# Bleeding when I wipe myself?? UPDATED!!



## mummy2be123

Sorry to post this on here .. but I am soooo worried at the moment!

Last night I went toilet before bed and everytime I wiped myself there was blood .. bright red so I put a pad on in the night and I got up this morning there was nothing :happydance:

So I rang the EPU see if I could have a scan but they dont accept self referral so I went my doctors and told him and hes has referred me I have got a scan on wednesday at 10:30.

Anyway while I was out round town I felt fine! I come home there was a brown blob it looks like old/dry blood to be honest .. put a pad on for an hour an half theres not a patch of blood or anything.

Now everytime I wipe myself theres bright red blood.

Now last week I noticed blood over my bed from when I had slept but i didnt worry about it because id had no pain nothing when I wipe myself and nothing on my underwear either.

I've had a mild stomach ache im not sure if its nerves though. But is no pain a good sign?

I'm sooo worried ... i've done IC i got 2 great lines and a clearblue digital 3+ to ease my mind but HCG would still be detected for a while I have read so it was pointless :shrug:

I just need to wait for my scan wednesday now they've told me take it easy and rest i have been able rest today as my mums off work ... i just want wednesday hurry up now :cry:

xxxx


----------



## Geegees

Sending massive hugs. I hope everything is ok. Xxx


----------



## mummy2be123

Thank you :hugs: its just a waiting game for wednesday now!! xxx


----------



## daffire

I have been in your shoes twice and I also suggest asking for bloodwork if possible. Bleeding can be normal in some pregnancies. Good luck!


----------



## mummy2be123

They wont do bloods round here sadly i asked before when I thought i was having a chemical! Thank you! I hope its just normal with my pregnancy xx


----------



## Minivan

I feel for you. I am a few weeks behind you, just newly pregnant and have been going through a similar thing. Wednesday will be here soon, then you be able to see what is going on. Good vibes to you!


----------



## mummy2be123

Thank you mini! Sorry to hear you've been going through the same thing.

As of yet ive just had a stomach ache but i think its nerves at least i hope it is ... i just hope no pain is a good sign !!! 

Wednesday hurry up :( 

xx


----------



## lylasmummy

:hugs: no pain is a good sign. I hope Wednesday comes round sharpish for you xx


----------



## vanbabybump

I have read that you can have spotting any time during the first 12 weeks of pregnancy and my doctor confirmed this. Just as long as it is not heavy or you are not getting severe cramping or pain, it is prob just all part of this baby's manufacturing! Good luck!


----------



## mummy2be123

Thank you i thought/hoped no pain is a good sign thanks for all your supportive replies thats one thing i love about this forum :flower:

Now only problem is my nan is watching my son for me on wednesday and my grandad is taking me. My other grandad is in hospital so do i tell them im going visit him or tell them im going about this .. as they dont know im pregnant and will give me ear ache about it :blush:

I've just got a mild stomach ache ATM fingers crossed its just nerves. I'm really hoping everything is ok xxx thanks for all your replies again

I'll update wednesday when i finally know tomorrow is going be sooo long :dohh:

xxx


----------



## Tracyface

The problem is when you notice spotting you're looking for every little bad sign, every little ache, every little pain!! 

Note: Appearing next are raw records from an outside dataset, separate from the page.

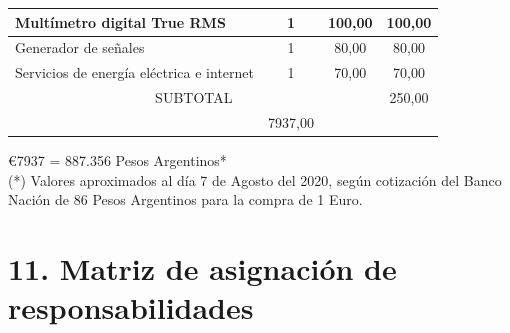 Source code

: \documentclass[11pt]{charter}
\begin{document}
\begin{table}[htpb]
\begin{tabularx}{\linewidth}{@{}|X|c|r|r|@{}}
\multicolumn{1}{|l|}{Multímetro digital True RMS}
	&
   \multicolumn{1}{c|}{1}&
   \multicolumn{1}{c|}{100,00}&
   \multicolumn{1}{c|}{100,00}\\ \hline
   
   
\multicolumn{1}{|l|}{Generador de señales} &
\multicolumn{1}{c|}{1}&
\multicolumn{1}{c|}{80,00}&
\multicolumn{1}{c|}{80,00}\\ \hline


\multicolumn{1}{|l|}{Servicios de energía eléctrica e internet} &
\multicolumn{1}{c|}{1}&
\multicolumn{1}{c|}{70,00}&
\multicolumn{1}{c|}{70,00}\\ \hline
   
\multicolumn{3}{|c|}{SUBTOTAL} &
  \multicolumn{1}{c|}{250,00} \\ \hline
\rowcolor[HTML]{C0C0C0}
\multicolumn{3}{|c|}{TOTAL} &
   \multicolumn{1}{c|}{7937,00}\\ \hline
\end{tabularx}%
\end{table}
\euro{7937} = 887.356 Pesos Argentinos*\\
(*) Valores aproximados al día 7 de Agosto del 2020, según cotización del Banco Nación de 86 Pesos Argentinos para la compra de 1 Euro.

\section{11. Matriz de asignación de responsabilidades}
\label{sec:responsabilidades}
\end{document}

I had spotting and realise it only happens when I go for a number 2 (sorry tmi!) and hope it's just me straining (going to have a scan on thursday). 

Like the girls said, as long as you're not double over in pain and passing clots, then all should be fine, perhaps you just have a haematoma? 

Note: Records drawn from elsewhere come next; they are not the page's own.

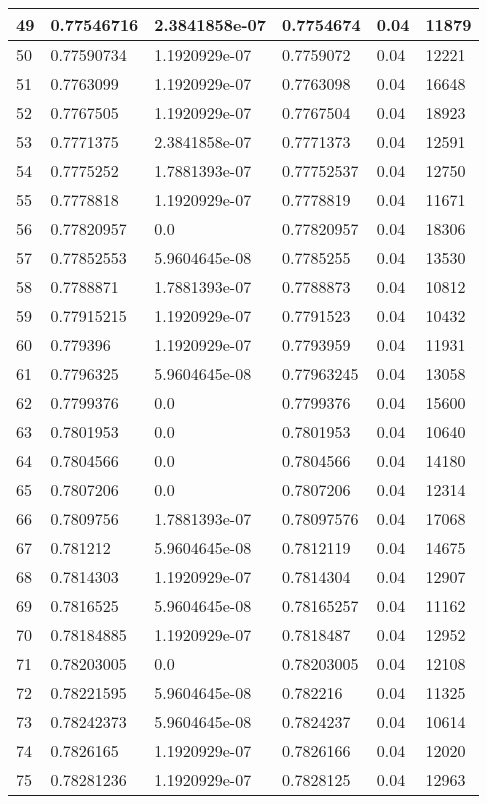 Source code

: \begin{longtable}{|l|l|l|l|l|l|}
49 & 0.77546716 & 2.3841858e-07 & 0.7754674 & 0.04 & 11879 \\ \hline 
50 & 0.77590734 & 1.1920929e-07 & 0.7759072 & 0.04 & 12221 \\ \hline 
51 & 0.7763099 & 1.1920929e-07 & 0.7763098 & 0.04 & 16648 \\ \hline 
52 & 0.7767505 & 1.1920929e-07 & 0.7767504 & 0.04 & 18923 \\ \hline 
53 & 0.7771375 & 2.3841858e-07 & 0.7771373 & 0.04 & 12591 \\ \hline 
54 & 0.7775252 & 1.7881393e-07 & 0.77752537 & 0.04 & 12750 \\ \hline 
55 & 0.7778818 & 1.1920929e-07 & 0.7778819 & 0.04 & 11671 \\ \hline 
56 & 0.77820957 & 0.0 & 0.77820957 & 0.04 & 18306 \\ \hline 
57 & 0.77852553 & 5.9604645e-08 & 0.7785255 & 0.04 & 13530 \\ \hline 
58 & 0.7788871 & 1.7881393e-07 & 0.7788873 & 0.04 & 10812 \\ \hline 
59 & 0.77915215 & 1.1920929e-07 & 0.7791523 & 0.04 & 10432 \\ \hline 
60 & 0.779396 & 1.1920929e-07 & 0.7793959 & 0.04 & 11931 \\ \hline 
61 & 0.7796325 & 5.9604645e-08 & 0.77963245 & 0.04 & 13058 \\ \hline 
62 & 0.7799376 & 0.0 & 0.7799376 & 0.04 & 15600 \\ \hline 
63 & 0.7801953 & 0.0 & 0.7801953 & 0.04 & 10640 \\ \hline 
64 & 0.7804566 & 0.0 & 0.7804566 & 0.04 & 14180 \\ \hline 
65 & 0.7807206 & 0.0 & 0.7807206 & 0.04 & 12314 \\ \hline 
66 & 0.7809756 & 1.7881393e-07 & 0.78097576 & 0.04 & 17068 \\ \hline 
67 & 0.781212 & 5.9604645e-08 & 0.7812119 & 0.04 & 14675 \\ \hline 
68 & 0.7814303 & 1.1920929e-07 & 0.7814304 & 0.04 & 12907 \\ \hline 
69 & 0.7816525 & 5.9604645e-08 & 0.78165257 & 0.04 & 11162 \\ \hline 
70 & 0.78184885 & 1.1920929e-07 & 0.7818487 & 0.04 & 12952 \\ \hline 
71 & 0.78203005 & 0.0 & 0.78203005 & 0.04 & 12108 \\ \hline 
72 & 0.78221595 & 5.9604645e-08 & 0.782216 & 0.04 & 11325 \\ \hline 
73 & 0.78242373 & 5.9604645e-08 & 0.7824237 & 0.04 & 10614 \\ \hline 
74 & 0.7826165 & 1.1920929e-07 & 0.7826166 & 0.04 & 12020 \\ \hline 
75 & 0.78281236 & 1.1920929e-07 & 0.7828125 & 0.04 & 12963 \\ \hline 
\end{longtable}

Fingers crossed for you hun, stay positive, I know it's hard, but it's the best thing! xx


----------



## RoseyCheeks

Heya mummy2be, I've posted similar today but unfortunately I've had bad pain with it so much so I was in bed all weekend :( tbh i wasnt that wortied about havin blood in with my dcg and neither was the doc as it is fairly common but he was concerned about the pain I've got the EPU phoning me tomorrow to arrange a scan. I hope it's goes well Hun xx sendin best baby wishes to u xx


----------



## AliciaDA

I had some bleeding when I wiped a week ago, but it was darker blood and didn't happen again. I read as long as there isn't really bad cramps involved, it's normal. So I know I put my mind at ease when I start to freak out but have no pain etc, so I calm down. Hope everything is OK, let us know what happens on Wednesday!


----------



## Tonka106

Hoping wednesday goes well for you, good luck :flower:


----------



## mummy2be123

Thanks everyone for your supportive replies! I'm trying to think as positive as I can I am SO SO nervous !!!!

I'm still bleeding but its just when I wipe myself its bright red it doesnt seem to go on my knickers only the once ive had it so I am going ask about that.

RoseyCheeks I hope you get your scan at the EPU asap I will be thinking of you and keep us all updated :hugs: its horrible 

Will update on wednesday when I know either way. xxxxx


----------



## mummy2be123

Sorry I forgot to put I hope your pain eases soon Rosey :( xxxx


----------



## susan36

hey the spotting can be normal iv had it at 6 weeks and everything is fine . good luck for wednesday :hugs:


----------



## mummy2be123

Thank you Susan! I feel more hopeful now others have had bleeding and everything was fine xx


----------



## mailcmm

I am going thru the same thing. Started bleeding on Friday. Went for an U/S but am only 4wks so they saw nothing. They did blood work and luckily my numbers are doubling. I wish I was just spotting, but unfortunately am having a light period... cramps and all. This is so nerve racking. I wish nothing but the best for you. Hope this all turns out ok for the both of us.


----------



## Hopin4amunche

Don't stress to much. I had bleeding for the last two weeks. I had a scan one week ago and they just saw the sac. Today I had another scan and they saw a healthy 6 week baby growing inside me. The bleeding is just starting to subside. Just relax as much as you can and don't lift anything heavy. Hope everything goes well for you on Wednesday


----------



## libbylou

I hope all is well with you LO!

I've read that 1 in 4 pregnancies experience first trimester spotting/bleeding...but honestly it sounds like that number is a lot higher!
I did have brown spotting from week 6-7.
A friend of mine had a massive gush of blood in her first trimester...they thought they lost her LO as they couldn't find him on the u/s. Did another u/s a week later and there he was, growing away! (he's almost 5 years now!)
Its not always bad news :hugs:


----------



## mummy2be123

mailcmm said:


> I am going thru the same thing. Started bleeding on Friday. Went for an U/S but am only 4wks so they saw nothing. They did blood work and luckily my numbers are doubling. I wish I was just spotting, but unfortunately am having a light period... cramps and all. This is so nerve racking. I wish nothing but the best for you. Hope this all turns out ok for the both of us.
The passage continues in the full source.